2003-03-07  02:23              745,984 Dvldr32.exe
2003-03-08  19:53               61,440 PSEXESVC.EXE
2003-03-08  22:38              684,562 inst.exe
2003-03-08  22:38               36,352 psexec.exe
2003-03-09  00:21                 .
2003-03-09  00:21                 ..   
C:\>dir winnt\fonts /O:D
......
2000-01-10  12:00              118,752 webdings.ttf
2002-11-06  15:45               32,768 VNCHooks.dll
2002-11-06  15:45               57,344 omnithread_rt.dll
2002-11-06  17:07              212,992 explorer.exe
2002-11-06  17:58               29,336 ~GLH0003.TMP
2002-11-06  17:58               29,336 rundll32.exe
    (4) 检查注册表, 如果增加了如下键值,则你的系统已经被感染了:
[HKEY_LOCAL_MACHINE\Software\Microsoft\Windows\CurrentVersion\Run]

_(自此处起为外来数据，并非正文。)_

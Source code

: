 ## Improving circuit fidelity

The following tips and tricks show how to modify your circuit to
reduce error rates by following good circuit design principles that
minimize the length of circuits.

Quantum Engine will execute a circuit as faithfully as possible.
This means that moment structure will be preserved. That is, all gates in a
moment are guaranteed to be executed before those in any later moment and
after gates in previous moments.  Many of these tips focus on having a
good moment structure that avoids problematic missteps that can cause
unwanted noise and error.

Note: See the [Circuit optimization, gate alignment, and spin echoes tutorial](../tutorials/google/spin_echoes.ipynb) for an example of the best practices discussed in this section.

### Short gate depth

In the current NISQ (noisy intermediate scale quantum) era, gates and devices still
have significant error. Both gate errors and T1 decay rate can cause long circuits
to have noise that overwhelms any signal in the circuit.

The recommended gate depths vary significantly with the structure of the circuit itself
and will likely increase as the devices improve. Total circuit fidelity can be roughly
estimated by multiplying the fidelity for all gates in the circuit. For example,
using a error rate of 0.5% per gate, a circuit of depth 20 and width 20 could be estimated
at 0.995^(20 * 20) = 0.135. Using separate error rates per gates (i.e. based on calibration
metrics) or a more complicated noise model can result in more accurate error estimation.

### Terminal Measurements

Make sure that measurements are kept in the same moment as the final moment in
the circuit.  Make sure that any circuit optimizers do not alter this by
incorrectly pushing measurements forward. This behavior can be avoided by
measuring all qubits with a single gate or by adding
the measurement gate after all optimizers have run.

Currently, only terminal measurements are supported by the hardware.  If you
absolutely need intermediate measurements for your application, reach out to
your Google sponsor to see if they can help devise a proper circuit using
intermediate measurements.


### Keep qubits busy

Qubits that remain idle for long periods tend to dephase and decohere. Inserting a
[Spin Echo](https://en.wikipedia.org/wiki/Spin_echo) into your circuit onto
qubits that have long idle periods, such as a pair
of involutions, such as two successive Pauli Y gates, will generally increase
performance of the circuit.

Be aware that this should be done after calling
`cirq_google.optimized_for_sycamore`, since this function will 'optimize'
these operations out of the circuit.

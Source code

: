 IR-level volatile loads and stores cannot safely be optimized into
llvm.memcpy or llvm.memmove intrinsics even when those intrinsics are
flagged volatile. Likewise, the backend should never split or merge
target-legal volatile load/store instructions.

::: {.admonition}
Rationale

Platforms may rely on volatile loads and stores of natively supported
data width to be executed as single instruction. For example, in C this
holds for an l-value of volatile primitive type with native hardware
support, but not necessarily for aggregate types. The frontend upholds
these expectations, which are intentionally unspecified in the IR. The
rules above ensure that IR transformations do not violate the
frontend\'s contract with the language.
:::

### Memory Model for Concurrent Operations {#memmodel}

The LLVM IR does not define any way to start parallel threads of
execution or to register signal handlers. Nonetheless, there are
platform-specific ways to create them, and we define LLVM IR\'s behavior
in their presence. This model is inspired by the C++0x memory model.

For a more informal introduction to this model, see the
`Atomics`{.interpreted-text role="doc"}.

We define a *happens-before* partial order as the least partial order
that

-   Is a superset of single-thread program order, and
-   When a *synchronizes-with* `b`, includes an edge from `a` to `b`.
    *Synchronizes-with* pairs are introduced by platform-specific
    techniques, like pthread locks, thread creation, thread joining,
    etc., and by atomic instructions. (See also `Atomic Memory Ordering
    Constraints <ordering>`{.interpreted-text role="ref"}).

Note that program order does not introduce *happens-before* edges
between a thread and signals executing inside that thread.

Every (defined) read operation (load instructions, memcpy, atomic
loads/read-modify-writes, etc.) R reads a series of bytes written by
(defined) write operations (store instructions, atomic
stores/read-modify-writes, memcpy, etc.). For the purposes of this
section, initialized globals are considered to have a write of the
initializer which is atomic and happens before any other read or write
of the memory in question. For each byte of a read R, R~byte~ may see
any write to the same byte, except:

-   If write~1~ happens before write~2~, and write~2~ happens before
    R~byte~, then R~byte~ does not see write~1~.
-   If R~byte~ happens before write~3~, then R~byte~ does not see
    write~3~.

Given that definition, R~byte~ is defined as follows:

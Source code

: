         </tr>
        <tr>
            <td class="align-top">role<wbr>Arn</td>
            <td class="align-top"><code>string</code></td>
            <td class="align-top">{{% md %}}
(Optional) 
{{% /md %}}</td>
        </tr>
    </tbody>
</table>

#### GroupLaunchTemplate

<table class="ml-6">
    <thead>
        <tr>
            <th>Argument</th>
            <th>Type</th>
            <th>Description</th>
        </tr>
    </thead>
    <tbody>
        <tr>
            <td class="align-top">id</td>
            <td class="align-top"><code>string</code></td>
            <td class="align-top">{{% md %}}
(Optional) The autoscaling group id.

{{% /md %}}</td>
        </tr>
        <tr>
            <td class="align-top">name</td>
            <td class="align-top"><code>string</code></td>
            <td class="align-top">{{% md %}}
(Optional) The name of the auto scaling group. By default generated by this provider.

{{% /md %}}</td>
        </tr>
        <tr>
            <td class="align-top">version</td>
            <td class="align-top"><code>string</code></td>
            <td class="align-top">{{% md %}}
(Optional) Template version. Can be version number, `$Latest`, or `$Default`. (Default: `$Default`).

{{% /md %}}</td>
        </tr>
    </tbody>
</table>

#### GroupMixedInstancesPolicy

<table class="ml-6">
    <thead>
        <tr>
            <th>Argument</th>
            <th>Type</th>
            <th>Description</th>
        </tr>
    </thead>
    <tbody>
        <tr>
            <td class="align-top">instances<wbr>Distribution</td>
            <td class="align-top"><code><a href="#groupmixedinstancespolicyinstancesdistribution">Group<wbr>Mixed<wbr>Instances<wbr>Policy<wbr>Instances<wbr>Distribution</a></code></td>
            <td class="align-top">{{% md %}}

"TaskMan"="C:\\WINNT\\Fonts\\rundll32.exe"
"Explorer"="C:\\WINNT\\Fonts\\explorer.exe"
"messnger"="C:\\WINNT\\system32\\Dvldr32.exe"
 
5. 蠕虫的删除方法(计算机用户)
    (1) 为 administrator 设定安全的口令,检查其他所有普通用户口令的安全性;
    (2) 终止名为dvldr32.exe 和rundll32.exe 的进程;
    (3) 删除 以下文件(%windir%是windows nt/2000的根目录,比如c:\winnt):   
   
    %windir%\system32\dvldr32.exe  
    %windir%\fonts\explorer.exe 
    %windir%\fonts\omnithread_rt.dll  
    %windir%\fonts\VNCHooks.dll    
    %windir%\fonts\rundll32.exe      
    %windir%\system32\cygwin1.dll
    %windir%\system32\ INST.exe
    (4) 清理注册表,删除3(4)中所提到的注册表中的键值
    (5) 重新启动计算机
 
6. 蠕虫的网络检测(网络管理员)
    如果你管理的网络出现了以下现象,那么网络中可能有计算机系统受感染了
   
    (1)  网络性能显著下降;
 
    (2)  用流量分析工具(比如Unix平台的tcpdump 、Windows 平台的Sniffer pro),可以看到从网络内部发起的大量目标端口为445、6667的TCP 数据包;
 
    (3)  用端口扫描软件(比如Linux 平台的nmap),扫描你所管理的网络,如果有的计算机同时打开了TCP 445 、5800、5900端口,则该计算机系统可能被感染了。
 
7. 蠕虫的控制手段(网络管理员)
  在边界路由器或防火墙上配置访问控制规则,可以控制蠕虫传播的途径,起到保护内部网络、控制被感染系统扩散的目的。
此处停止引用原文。